§ RECORDS SUPPLIED
────────

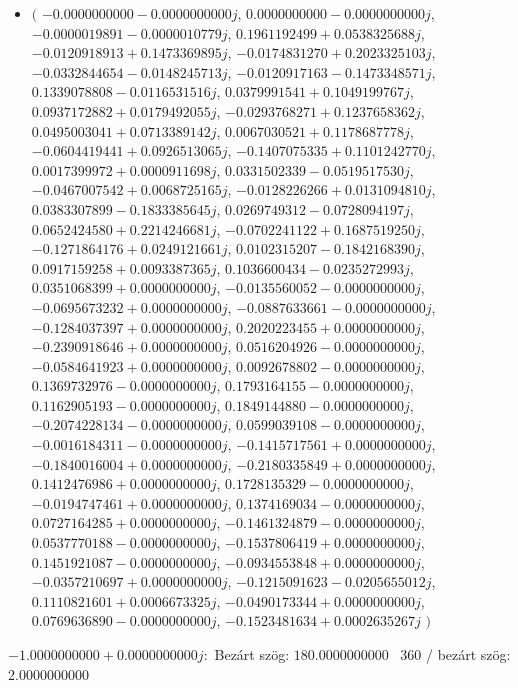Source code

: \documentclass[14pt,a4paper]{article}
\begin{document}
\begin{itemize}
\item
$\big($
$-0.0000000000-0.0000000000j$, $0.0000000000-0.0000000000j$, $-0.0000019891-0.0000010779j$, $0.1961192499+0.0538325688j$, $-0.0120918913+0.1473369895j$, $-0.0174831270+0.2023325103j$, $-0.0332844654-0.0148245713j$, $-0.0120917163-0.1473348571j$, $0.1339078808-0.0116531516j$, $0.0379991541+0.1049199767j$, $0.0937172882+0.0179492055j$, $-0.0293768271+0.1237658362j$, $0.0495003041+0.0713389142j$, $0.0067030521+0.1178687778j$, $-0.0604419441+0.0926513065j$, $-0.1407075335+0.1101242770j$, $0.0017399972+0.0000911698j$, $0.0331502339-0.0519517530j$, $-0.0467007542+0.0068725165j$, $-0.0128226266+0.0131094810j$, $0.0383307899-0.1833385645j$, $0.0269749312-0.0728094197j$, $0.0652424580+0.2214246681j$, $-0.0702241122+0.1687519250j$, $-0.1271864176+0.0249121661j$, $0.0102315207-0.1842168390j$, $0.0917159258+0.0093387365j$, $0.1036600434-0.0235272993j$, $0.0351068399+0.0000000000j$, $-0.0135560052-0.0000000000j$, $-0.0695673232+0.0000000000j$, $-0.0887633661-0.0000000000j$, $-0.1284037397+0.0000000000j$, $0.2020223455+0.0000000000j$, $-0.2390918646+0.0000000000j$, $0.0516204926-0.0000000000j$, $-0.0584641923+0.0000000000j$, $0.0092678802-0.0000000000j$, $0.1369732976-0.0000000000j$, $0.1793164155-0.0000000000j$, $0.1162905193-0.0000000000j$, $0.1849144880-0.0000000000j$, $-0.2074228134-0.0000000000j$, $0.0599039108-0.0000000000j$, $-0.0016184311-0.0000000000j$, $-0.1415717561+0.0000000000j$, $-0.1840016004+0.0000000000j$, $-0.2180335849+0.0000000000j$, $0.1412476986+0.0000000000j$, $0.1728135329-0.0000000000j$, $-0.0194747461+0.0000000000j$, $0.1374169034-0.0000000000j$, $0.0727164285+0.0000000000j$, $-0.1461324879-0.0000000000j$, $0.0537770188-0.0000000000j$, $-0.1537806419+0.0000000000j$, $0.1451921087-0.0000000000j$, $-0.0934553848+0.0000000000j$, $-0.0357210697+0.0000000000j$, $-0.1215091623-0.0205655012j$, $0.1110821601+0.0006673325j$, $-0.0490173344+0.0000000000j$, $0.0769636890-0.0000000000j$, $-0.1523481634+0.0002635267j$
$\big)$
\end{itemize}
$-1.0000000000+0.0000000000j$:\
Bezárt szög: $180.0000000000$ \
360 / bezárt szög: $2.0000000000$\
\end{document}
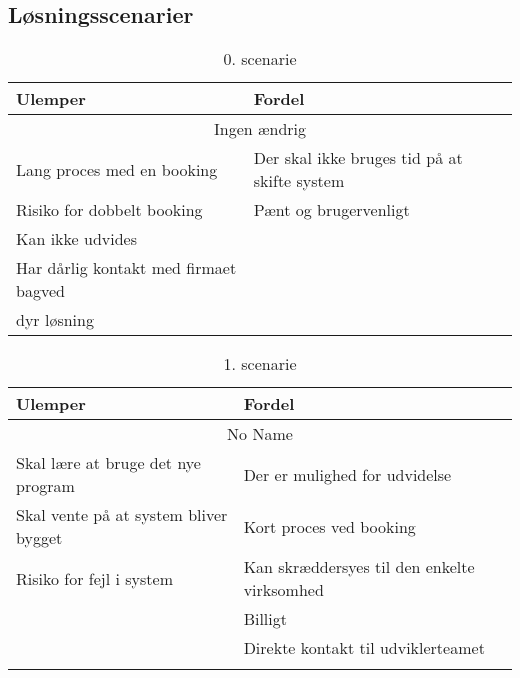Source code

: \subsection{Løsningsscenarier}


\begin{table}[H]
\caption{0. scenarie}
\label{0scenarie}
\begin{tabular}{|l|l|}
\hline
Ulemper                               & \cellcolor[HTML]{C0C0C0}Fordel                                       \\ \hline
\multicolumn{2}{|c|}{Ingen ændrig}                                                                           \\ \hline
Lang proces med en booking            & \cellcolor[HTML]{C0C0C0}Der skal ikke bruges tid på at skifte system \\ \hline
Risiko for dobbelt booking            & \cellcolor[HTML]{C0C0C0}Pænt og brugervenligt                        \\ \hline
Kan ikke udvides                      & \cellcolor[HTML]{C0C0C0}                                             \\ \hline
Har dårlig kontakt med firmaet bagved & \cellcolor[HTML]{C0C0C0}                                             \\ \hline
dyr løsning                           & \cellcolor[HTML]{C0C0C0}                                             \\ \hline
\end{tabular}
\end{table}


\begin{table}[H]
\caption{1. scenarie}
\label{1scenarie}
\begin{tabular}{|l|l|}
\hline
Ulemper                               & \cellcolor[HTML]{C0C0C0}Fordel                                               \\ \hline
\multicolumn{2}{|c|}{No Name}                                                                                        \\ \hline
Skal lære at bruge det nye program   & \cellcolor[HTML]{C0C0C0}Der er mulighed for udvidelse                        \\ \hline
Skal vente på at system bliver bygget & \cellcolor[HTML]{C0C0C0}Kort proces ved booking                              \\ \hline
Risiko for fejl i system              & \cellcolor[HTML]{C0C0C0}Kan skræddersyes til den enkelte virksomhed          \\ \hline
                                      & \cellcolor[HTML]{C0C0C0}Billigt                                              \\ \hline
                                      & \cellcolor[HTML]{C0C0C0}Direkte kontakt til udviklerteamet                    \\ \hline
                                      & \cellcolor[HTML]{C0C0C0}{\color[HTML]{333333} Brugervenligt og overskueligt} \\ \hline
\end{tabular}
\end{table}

────────

§ WHAT YOU NEED TO DO
The data shown above must be printed again exactly, with no images included.

§ SOLUTION
Source code

: \documentclass[14pt,a4paper]{article}
\begin{document}
\begin{itemize}
\item
$\big($
$-0.0000000000-0.0000000000j$, $0.0000000000-0.0000000000j$, $-0.0000019891-0.0000010779j$, $0.1961192499+0.0538325688j$, $-0.0120918913+0.1473369895j$, $-0.0174831270+0.2023325103j$, $-0.0332844654-0.0148245713j$, $-0.0120917163-0.1473348571j$, $0.1339078808-0.0116531516j$, $0.0379991541+0.1049199767j$, $0.0937172882+0.0179492055j$, $-0.0293768271+0.1237658362j$, $0.0495003041+0.0713389142j$, $0.0067030521+0.1178687778j$, $-0.0604419441+0.0926513065j$, $-0.1407075335+0.1101242770j$, $0.0017399972+0.0000911698j$, $0.0331502339-0.0519517530j$, $-0.0467007542+0.0068725165j$, $-0.0128226266+0.0131094810j$, $0.0383307899-0.1833385645j$, $0.0269749312-0.0728094197j$, $0.0652424580+0.2214246681j$, $-0.0702241122+0.1687519250j$, $-0.1271864176+0.0249121661j$, $0.0102315207-0.1842168390j$, $0.0917159258+0.0093387365j$, $0.1036600434-0.0235272993j$, $0.0351068399+0.0000000000j$, $-0.0135560052-0.0000000000j$, $-0.0695673232+0.0000000000j$, $-0.0887633661-0.0000000000j$, $-0.1284037397+0.0000000000j$, $0.2020223455+0.0000000000j$, $-0.2390918646+0.0000000000j$, $0.0516204926-0.0000000000j$, $-0.0584641923+0.0000000000j$, $0.0092678802-0.0000000000j$, $0.1369732976-0.0000000000j$, $0.1793164155-0.0000000000j$, $0.1162905193-0.0000000000j$, $0.1849144880-0.0000000000j$, $-0.2074228134-0.0000000000j$, $0.0599039108-0.0000000000j$, $-0.0016184311-0.0000000000j$, $-0.1415717561+0.0000000000j$, $-0.1840016004+0.0000000000j$, $-0.2180335849+0.0000000000j$, $0.1412476986+0.0000000000j$, $0.1728135329-0.0000000000j$, $-0.0194747461+0.0000000000j$, $0.1374169034-0.0000000000j$, $0.0727164285+0.0000000000j$, $-0.1461324879-0.0000000000j$, $0.0537770188-0.0000000000j$, $-0.1537806419+0.0000000000j$, $0.1451921087-0.0000000000j$, $-0.0934553848+0.0000000000j$, $-0.0357210697+0.0000000000j$, $-0.1215091623-0.0205655012j$, $0.1110821601+0.0006673325j$, $-0.0490173344+0.0000000000j$, $0.0769636890-0.0000000000j$, $-0.1523481634+0.0002635267j$
$\big)$
\end{itemize}
$-1.0000000000+0.0000000000j$:\
Bezárt szög: $180.0000000000$ \
360 / bezárt szög: $2.0000000000$\
\end{document}
Source code

: \subsection{Løsningsscenarier}


\begin{table}[H]
\caption{0. scenarie}
\label{0scenarie}
\begin{tabular}{|l|l|}
\hline
Ulemper                               & \cellcolor[HTML]{C0C0C0}Fordel                                       \\ \hline
\multicolumn{2}{|c|}{Ingen ændrig}                                                                           \\ \hline
Lang proces med en booking            & \cellcolor[HTML]{C0C0C0}Der skal ikke bruges tid på at skifte system \\ \hline
Risiko for dobbelt booking            & \cellcolor[HTML]{C0C0C0}Pænt og brugervenligt                        \\ \hline
Kan ikke udvides                      & \cellcolor[HTML]{C0C0C0}                                             \\ \hline
Har dårlig kontakt med firmaet bagved & \cellcolor[HTML]{C0C0C0}                                             \\ \hline
dyr løsning                           & \cellcolor[HTML]{C0C0C0}                                             \\ \hline
\end{tabular}
\end{table}


\begin{table}[H]
\caption{1. scenarie}
\label{1scenarie}
\begin{tabular}{|l|l|}
\hline
Ulemper                               & \cellcolor[HTML]{C0C0C0}Fordel                                               \\ \hline
\multicolumn{2}{|c|}{No Name}                                                                                        \\ \hline
Skal lære at bruge det nye program   & \cellcolor[HTML]{C0C0C0}Der er mulighed for udvidelse                        \\ \hline
Skal vente på at system bliver bygget & \cellcolor[HTML]{C0C0C0}Kort proces ved booking                              \\ \hline
Risiko for fejl i system              & \cellcolor[HTML]{C0C0C0}Kan skræddersyes til den enkelte virksomhed          \\ \hline
                                      & \cellcolor[HTML]{C0C0C0}Billigt                                              \\ \hline
                                      & \cellcolor[HTML]{C0C0C0}Direkte kontakt til udviklerteamet                    \\ \hline
                                      & \cellcolor[HTML]{C0C0C0}{\color[HTML]{333333} Brugervenligt og overskueligt} \\ \hline
\end{tabular}
\end{table}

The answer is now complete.